:: DATA SUPPLIED ::
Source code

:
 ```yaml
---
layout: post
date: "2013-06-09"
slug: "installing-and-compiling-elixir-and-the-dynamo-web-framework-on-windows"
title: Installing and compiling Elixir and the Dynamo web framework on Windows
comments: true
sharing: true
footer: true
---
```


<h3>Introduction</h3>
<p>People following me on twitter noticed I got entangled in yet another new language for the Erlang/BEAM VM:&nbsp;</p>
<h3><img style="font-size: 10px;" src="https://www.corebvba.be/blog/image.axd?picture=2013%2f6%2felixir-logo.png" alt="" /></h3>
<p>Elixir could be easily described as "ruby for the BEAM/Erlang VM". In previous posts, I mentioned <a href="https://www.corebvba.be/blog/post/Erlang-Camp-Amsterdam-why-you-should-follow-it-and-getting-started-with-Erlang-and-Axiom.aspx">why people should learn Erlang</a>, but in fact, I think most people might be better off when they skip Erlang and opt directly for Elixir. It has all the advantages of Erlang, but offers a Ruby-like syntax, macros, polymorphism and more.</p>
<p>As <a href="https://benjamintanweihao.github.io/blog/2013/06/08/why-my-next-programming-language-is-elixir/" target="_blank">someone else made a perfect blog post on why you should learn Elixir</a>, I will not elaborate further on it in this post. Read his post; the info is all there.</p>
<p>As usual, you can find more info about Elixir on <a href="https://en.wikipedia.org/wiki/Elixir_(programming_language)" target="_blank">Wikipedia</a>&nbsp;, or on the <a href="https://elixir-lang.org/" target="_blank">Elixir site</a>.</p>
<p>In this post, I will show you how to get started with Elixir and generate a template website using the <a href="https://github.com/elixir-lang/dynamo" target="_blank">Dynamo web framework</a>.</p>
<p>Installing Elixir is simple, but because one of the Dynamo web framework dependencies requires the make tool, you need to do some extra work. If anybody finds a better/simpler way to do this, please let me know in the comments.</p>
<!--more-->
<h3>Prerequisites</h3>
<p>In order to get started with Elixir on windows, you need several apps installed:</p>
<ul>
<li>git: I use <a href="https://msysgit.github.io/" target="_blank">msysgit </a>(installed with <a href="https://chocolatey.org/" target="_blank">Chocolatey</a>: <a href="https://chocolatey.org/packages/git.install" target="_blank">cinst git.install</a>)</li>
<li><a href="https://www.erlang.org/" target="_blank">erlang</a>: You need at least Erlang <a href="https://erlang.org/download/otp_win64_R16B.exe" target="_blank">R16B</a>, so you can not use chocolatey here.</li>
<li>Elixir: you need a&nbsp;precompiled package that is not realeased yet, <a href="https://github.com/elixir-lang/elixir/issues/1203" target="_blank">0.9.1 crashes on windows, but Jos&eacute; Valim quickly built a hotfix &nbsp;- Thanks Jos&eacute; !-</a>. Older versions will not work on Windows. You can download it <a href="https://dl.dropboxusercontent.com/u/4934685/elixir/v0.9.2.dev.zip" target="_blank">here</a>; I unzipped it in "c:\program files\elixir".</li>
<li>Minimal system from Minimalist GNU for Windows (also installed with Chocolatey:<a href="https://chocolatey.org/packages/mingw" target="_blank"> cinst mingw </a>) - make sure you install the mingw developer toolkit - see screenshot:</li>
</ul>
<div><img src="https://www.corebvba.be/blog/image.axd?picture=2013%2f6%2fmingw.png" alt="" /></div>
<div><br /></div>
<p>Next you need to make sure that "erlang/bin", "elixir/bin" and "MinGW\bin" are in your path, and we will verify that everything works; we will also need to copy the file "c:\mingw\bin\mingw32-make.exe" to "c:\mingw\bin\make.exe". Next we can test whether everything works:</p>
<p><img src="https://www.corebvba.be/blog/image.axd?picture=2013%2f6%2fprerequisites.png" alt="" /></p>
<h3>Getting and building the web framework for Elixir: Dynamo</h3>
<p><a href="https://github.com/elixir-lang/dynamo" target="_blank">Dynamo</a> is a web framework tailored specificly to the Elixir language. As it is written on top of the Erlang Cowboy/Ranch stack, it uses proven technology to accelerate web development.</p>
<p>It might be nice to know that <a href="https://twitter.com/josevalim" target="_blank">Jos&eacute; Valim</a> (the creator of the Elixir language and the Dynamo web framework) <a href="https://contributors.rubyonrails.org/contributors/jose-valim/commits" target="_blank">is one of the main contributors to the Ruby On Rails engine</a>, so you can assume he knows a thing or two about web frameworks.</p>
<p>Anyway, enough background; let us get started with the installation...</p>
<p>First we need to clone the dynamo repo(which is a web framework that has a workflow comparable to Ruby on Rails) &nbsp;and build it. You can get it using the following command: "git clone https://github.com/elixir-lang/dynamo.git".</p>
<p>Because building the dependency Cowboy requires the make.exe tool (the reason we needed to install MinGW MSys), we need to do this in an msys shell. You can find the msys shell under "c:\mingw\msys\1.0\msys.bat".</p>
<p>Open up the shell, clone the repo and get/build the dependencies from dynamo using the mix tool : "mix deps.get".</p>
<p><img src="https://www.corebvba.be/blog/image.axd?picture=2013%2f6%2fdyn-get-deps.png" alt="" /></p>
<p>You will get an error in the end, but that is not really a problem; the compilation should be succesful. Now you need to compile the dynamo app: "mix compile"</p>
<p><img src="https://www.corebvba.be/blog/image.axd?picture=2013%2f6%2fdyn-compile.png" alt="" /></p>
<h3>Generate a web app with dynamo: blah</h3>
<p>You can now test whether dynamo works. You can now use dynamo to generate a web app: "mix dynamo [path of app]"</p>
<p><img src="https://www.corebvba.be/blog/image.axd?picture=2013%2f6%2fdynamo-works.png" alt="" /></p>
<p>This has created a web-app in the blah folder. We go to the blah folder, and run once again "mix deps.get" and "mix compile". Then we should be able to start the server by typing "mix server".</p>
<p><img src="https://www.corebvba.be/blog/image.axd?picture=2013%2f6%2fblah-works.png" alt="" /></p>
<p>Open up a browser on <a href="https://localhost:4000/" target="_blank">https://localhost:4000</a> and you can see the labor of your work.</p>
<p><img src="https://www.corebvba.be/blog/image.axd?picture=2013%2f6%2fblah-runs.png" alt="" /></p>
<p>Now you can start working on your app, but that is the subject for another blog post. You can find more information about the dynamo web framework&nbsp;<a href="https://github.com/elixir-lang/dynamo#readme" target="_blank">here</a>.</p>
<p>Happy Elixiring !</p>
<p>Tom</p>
:::
_EXERCISE AIM_
From the records above, repeat exactly the lines from the one with "<div><br /></div>" through the one with "<p>You can now", both included.

_EXERCISE RESPONSE_
<div><br /></div>
<p>Next you need to make sure that "erlang/bin", "elixir/bin" and "MinGW\bin" are in your path, and we will verify that everything works; we will also need to copy the file "c:\mingw\bin\mingw32-make.exe" to "c:\mingw\bin\make.exe". Next we can test whether everything works:</p>
<p><img src="https://www.corebvba.be/blog/image.axd?picture=2013%2f6%2fprerequisites.png" alt="" /></p>
<h3>Getting and building the web framework for Elixir: Dynamo</h3>
<p><a href="https://github.com/elixir-lang/dynamo" target="_blank">Dynamo</a> is a web framework tailored specificly to the Elixir language. As it is written on top of the Erlang Cowboy/Ranch stack, it uses proven technology to accelerate web development.</p>
<p>It might be nice to know that <a href="https://twitter.com/josevalim" target="_blank">Jos&eacute; Valim</a> (the creator of the Elixir language and the Dynamo web framework) <a href="https://contributors.rubyonrails.org/contributors/jose-valim/commits" target="_blank">is one of the main contributors to the Ruby On Rails engine</a>, so you can assume he knows a thing or two about web frameworks.</p>
<p>Anyway, enough background; let us get started with the installation...</p>
<p>First we need to clone the dynamo repo(which is a web framework that has a workflow comparable to Ruby on Rails) &nbsp;and build it. You can get it using the following command: "git clone https://github.com/elixir-lang/dynamo.git".</p>
<p>Because building the dependency Cowboy requires the make.exe tool (the reason we needed to install MinGW MSys), we need to do this in an msys shell. You can find the msys shell under "c:\mingw\msys\1.0\msys.bat".</p>
<p>Open up the shell, clone the repo and get/build the dependencies from dynamo using the mix tool : "mix deps.get".</p>
<p><img src="https://www.corebvba.be/blog/image.axd?picture=2013%2f6%2fdyn-get-deps.png" alt="" /></p>
<p>You will get an error in the end, but that is not really a problem; the compilation should be succesful. Now you need to compile the dynamo app: "mix compile"</p>
<p><img src="https://www.corebvba.be/blog/image.axd?picture=2013%2f6%2fdyn-compile.png" alt="" /></p>
<h3>Generate a web app with dynamo: blah</h3>
<p>You can now test whether dynamo works. You can now use dynamo to generate a web app: "mix dynamo [path of app]"</p>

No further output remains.